Cellular and Molecular Life Sciences ( IF 6.2 ) Pub Date : 2020-01-13 , DOI: 10.1007/s00018-019-03411-y
Senad Medunjanin 1 , Maximilian Putzier 1 , Till Nöthen 1 , Sönke Weinert 1 , Thilo Kähne 2 , Blerim Luani 1 , Werner Zuschratter 3 , Ruediger C Braun-Dullaeus 1
Affiliation  

The transcription factors of the nuclear factor κB (NF-κB) family play a pivotal role in the cellular response to DNA damage.
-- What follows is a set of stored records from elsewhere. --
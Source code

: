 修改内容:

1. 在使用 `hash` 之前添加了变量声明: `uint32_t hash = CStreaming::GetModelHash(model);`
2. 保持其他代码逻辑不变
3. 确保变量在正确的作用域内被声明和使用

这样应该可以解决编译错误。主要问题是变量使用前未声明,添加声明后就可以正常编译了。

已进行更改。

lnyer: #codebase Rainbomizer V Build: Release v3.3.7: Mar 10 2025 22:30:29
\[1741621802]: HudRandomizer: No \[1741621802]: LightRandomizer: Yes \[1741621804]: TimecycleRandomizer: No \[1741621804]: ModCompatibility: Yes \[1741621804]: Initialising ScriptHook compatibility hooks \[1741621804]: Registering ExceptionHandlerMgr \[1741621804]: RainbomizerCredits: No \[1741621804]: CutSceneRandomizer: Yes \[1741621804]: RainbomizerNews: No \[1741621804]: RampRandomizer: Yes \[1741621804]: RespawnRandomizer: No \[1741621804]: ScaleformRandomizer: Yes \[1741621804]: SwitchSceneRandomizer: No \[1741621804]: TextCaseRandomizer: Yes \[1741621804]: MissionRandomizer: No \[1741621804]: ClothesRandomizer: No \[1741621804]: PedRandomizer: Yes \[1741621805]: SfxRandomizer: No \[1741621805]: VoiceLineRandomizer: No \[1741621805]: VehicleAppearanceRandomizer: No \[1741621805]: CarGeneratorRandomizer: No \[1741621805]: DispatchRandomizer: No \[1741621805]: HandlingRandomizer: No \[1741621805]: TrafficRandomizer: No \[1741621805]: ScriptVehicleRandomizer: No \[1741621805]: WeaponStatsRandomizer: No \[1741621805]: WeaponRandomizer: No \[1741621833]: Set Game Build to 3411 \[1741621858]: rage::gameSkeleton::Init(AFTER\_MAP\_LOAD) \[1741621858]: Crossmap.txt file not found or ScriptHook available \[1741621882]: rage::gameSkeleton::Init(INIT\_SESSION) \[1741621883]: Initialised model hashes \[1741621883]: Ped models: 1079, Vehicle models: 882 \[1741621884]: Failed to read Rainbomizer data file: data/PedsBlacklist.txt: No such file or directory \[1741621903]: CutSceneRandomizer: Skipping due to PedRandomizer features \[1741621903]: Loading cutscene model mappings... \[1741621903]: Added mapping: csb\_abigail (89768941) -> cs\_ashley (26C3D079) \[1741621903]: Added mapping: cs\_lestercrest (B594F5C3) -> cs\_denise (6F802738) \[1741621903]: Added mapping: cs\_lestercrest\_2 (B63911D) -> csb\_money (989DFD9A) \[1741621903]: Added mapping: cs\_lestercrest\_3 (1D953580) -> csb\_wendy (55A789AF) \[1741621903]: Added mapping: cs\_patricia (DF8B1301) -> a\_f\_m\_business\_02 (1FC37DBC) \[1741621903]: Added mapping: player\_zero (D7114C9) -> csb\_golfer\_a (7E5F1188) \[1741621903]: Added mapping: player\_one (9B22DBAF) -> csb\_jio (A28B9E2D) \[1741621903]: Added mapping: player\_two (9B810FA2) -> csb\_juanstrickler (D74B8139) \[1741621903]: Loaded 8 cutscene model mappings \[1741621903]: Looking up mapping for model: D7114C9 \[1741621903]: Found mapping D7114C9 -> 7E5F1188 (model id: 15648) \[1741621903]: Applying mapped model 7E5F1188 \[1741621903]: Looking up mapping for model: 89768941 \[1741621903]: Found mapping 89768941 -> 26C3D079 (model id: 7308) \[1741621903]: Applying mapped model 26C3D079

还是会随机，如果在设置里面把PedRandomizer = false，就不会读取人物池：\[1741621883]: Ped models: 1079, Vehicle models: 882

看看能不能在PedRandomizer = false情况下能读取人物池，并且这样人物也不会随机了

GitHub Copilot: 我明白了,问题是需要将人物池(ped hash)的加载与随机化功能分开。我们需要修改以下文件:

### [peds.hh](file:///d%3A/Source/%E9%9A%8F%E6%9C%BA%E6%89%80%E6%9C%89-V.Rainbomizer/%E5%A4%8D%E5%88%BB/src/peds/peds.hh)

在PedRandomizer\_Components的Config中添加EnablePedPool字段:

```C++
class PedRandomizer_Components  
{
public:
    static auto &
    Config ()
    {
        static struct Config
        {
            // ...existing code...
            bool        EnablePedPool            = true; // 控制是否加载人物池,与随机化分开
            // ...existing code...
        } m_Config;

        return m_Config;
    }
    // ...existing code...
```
Genotoxic stress-induced activation of NF-κB differs from the classical canonical pathway by shuttling of the NF-κB Essential Modifier (IKKγ/NEMO) subunit through the nucleus. Here, we show that DNA-dependent protein kinase (DNA-PK), an enzyme involved in DNA double-strand break (DSB) repair, triggers the phosphorylation of NEMO by genotoxic stress, thereby enabling shuttling of NEMO through the nucleus with subsequent NF-κB activation. We identified serine 43 of NEMO as a DNA-PK phosphorylation site and point mutation of this serine to alanine led to a complete block of NF-κB activation by ionizing radiation (IR). Blockade of DNA-PK by a specific shRNA or by DNA-PKcs-deficient cells abrogated NEMO entry into the nucleus, as well. Accordingly, SUMOylation of NEMO, a prerequisite of nuclear NEMO, was abolished. Based on these observations, we propose a model in which NEMO phosphorylation by DNA-PK provides the first step in the nucleocytoplasmic trafficking of NEMO.



中文翻译:


DNA-PK:基因毒性应激诱导的 NF-κB 激活中 IKKγ/NEMO 核质穿梭的看门人。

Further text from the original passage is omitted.